Dia lupa penjelasan ibunya bahwa yang di temuinya kemarin adalah Adipati Agung, bukan Raja. Itu karna Nimas masih kebingungan untuk apa persiapan spesial ini mereka lakukan. Untuk apa makanan-makanan enak di atas meja di persiapkan oleh Kirana. Semenjak pulang dari ladang, Nimas masih belum mengerti mengapa mereka harus menyambut Yang Mulia. Dijodohkan dengan Yang Mulia? Tidak mungkin. Yang Mulia sudah punya istri dan beberapa selir? Tidak mungkin juga dia menjadi selir raja, karna anak dari pejabat local dilarang jadi selir.
Atau dia akan benar-benar dihukum? Dipancung? Dicambuk? Atau dipenjara? Tapi tidak mungkin orang tuanya samtai sekali persiapkan makanan dan minuman, serta bersihkan rumah, bahkan berikan Nimas baju yang bagus dan mewah. Tidak mungkin juga wajah orangtuanya sumringah jika dia akan dicambuk oleh raja. Merasa gerah dengan banyak pertanyaan, Nimas menggerai rambut kebelakang sambil menunggu jawaban dari Kirana.

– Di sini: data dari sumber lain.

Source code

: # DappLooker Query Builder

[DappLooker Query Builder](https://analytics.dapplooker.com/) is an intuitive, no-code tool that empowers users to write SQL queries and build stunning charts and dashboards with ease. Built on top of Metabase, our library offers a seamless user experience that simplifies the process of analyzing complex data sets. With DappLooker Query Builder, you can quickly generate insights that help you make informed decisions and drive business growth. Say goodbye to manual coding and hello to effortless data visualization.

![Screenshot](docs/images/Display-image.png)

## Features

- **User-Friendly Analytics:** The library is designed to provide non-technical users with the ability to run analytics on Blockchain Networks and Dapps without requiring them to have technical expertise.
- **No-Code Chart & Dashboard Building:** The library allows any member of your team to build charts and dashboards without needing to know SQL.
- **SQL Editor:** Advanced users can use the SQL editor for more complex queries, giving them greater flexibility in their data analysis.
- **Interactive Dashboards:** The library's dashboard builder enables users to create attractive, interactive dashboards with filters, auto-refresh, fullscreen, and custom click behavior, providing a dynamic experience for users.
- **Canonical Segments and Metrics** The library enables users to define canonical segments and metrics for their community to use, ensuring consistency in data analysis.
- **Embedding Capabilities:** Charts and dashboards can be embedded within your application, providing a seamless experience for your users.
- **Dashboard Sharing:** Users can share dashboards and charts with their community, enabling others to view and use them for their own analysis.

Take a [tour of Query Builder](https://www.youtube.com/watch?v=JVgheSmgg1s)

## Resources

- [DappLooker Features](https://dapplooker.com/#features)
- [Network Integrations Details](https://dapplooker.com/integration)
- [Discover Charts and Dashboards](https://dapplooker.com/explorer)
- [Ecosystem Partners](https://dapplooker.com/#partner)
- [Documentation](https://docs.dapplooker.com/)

“Nduk, ibu sudah bilang, bukan Yang Mulia Raja…” belum selesai Kirana menjelaskan, terdengar sayup-sayup suara ringkikan kuda dari belakang rumah. Nimas dan ibunya saling berpandangan.
“Bu...Nimas takut.”
Kirana segera menyelesaikan ikatan simpul di pinggang Nimas. Kebaya putu beludru berwarna hijau dengan aksen benang emas membalut tubuh Nimas yang langsing. Rambut digelung sederhana dengan tambahan rangkaian besi tipis membentuk ukiran cantik. Wajahnya dipoles sederhana dengan bibir merekah sempurna dan natural.
“Nduk, dari kemarin ibu sudah jelaskan sama kamu, tapi sepertinya kamu memang harus tahu dari beliau langsung tentang siapa dirinya, dan untuk apa dia datang. Sekarang kamu siapkan dirimu, ibu mau kedepan sebentar, melihat apakah beliau sudah sampai. Kamu tunggu disini sampai ibu panggil.”
Nimas mengangguk nurut. Namun diam-diam mengikuti ibunya keluar kamar kemudian. Ia membuka tirai jendela. Di teras ayahnya duduk dengan pakaian rapi, siap menyambut sang tamu. Tak lama kemudian Kirana dan Krisna serentak berdiri sambil tersenyum sumringah saat melihat Adipati Agung sudah masuk ke pekarangan rumah mereka.
Nimas pun terpaku saat melihat seorang laki-laki berkuda putih, berpakaian rapi dan indah, masuk dengan wibawanya yang tidak bisa dielakkan. Seketika takutnya yang kemarin dan hari ini hilang, sebab pria yang hadir hari ini datang dengan aura yang berbeda dengan yang kemarin. Senyumnya terkembang kala mata mereka bertemu.
Sementara Adipati yang masih di atas kudanya, di tengah halaman rumah, sumringah luar biasa kala melihat Nimas yang terpaku sambil tersenyum dari balik jendela depan rumah. Yakinnya bertambah. Tidak perlu berkenalan lama, hari ini juga ia ingin melamar gadis itu, jika ke dua orang tuanya mengizinkan.
Di sisi lain, Krisna dan Kirana di teras rumah sibuk memberi kode dengan tangan melambai-lambai keras serta wajah panik, agar putri mereka yang keras kepala masuk kembali ke dalam kamar. Sebab mereka takut, Adipati akan tersinggung disambut seperti itu. Mereka tidak tahu saja, dua insan itu telah pancarkan percikan bahasa cinta yang tidak terlihat oleh siapa pun selain dua insan itu sendiri.